*DIRECTIONS FOR THIS TASK:* Exclude all pictures, then write out exactly the lines below from the first one through the line with "the typical presentation?".

*Pictures paired with source code:*
########################################

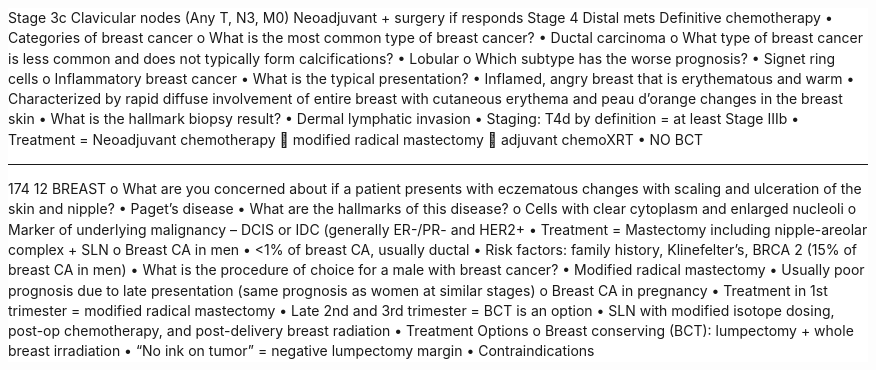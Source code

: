 Stage 3c
Clavicular nodes 
(Any T, N3, M0)
Neoadjuvant + surgery if 
responds
Stage 4
Distal mets
Definitive chemotherapy
•	 Categories of breast cancer
o What is the most common type of breast cancer?
• Ductal carcinoma
o What type of breast cancer is less common and does not 
typically form calcifications?
• Lobular
o Which subtype has the worse prognosis?
• Signet ring cells
o Inflammatory breast cancer
• What is the typical presentation?
• Inflamed, angry breast that is erythematous and warm
• Characterized by rapid diffuse involvement of entire 
breast with cutaneous erythema and peau d’orange 
changes in the breast skin
• What is the hallmark biopsy result?
• Dermal lymphatic invasion
• Staging: T4d by definition = at least Stage IIIb
• Treatment = Neoadjuvant chemotherapy  modified 
radical mastectomy  adjuvant chemoXRT
• NO BCT



---



174
12 BREAST
o What are you concerned about if a patient presents with 
eczematous changes with scaling and ulceration of the skin 
and nipple? 
• Paget’s disease
• What are the hallmarks of this disease?
o Cells with clear cytoplasm and enlarged nucleoli
o Marker of underlying malignancy – DCIS or IDC 
(generally ER-/PR- and HER2+
• Treatment = Mastectomy including nipple-areolar 
complex + SLN
o Breast CA in men
• <1% of breast CA, usually ductal
• Risk factors: family history, Klinefelter’s, BRCA 2 (15% of 
breast CA in men)
• What is the procedure of choice for a male with breast 
cancer?
• Modified radical mastectomy
• Usually poor prognosis due to late presentation (same 
prognosis as women at similar stages)
o Breast CA in pregnancy
• Treatment in 1st trimester = modified radical mastectomy
• Late 2nd and 3rd trimester = BCT is an option
• SLN with modified isotope dosing, post-op 
chemotherapy, and post-delivery breast radiation
•	 Treatment Options
o Breast conserving (BCT): lumpectomy + whole breast 
irradiation
• “No ink on tumor” = negative lumpectomy margin
• Contraindications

########################################

*COMPLETED TASK:*
Source code

: Stage 3c
Clavicular nodes 
(Any T, N3, M0)
Neoadjuvant + surgery if 
responds
Stage 4
Distal mets
Definitive chemotherapy
•	 Categories of breast cancer
o What is the most common type of breast cancer?
• Ductal carcinoma
o What type of breast cancer is less common and does not 
typically form calcifications?
• Lobular
o Which subtype has the worse prognosis?
• Signet ring cells
o Inflammatory breast cancer
• What is the typical presentation?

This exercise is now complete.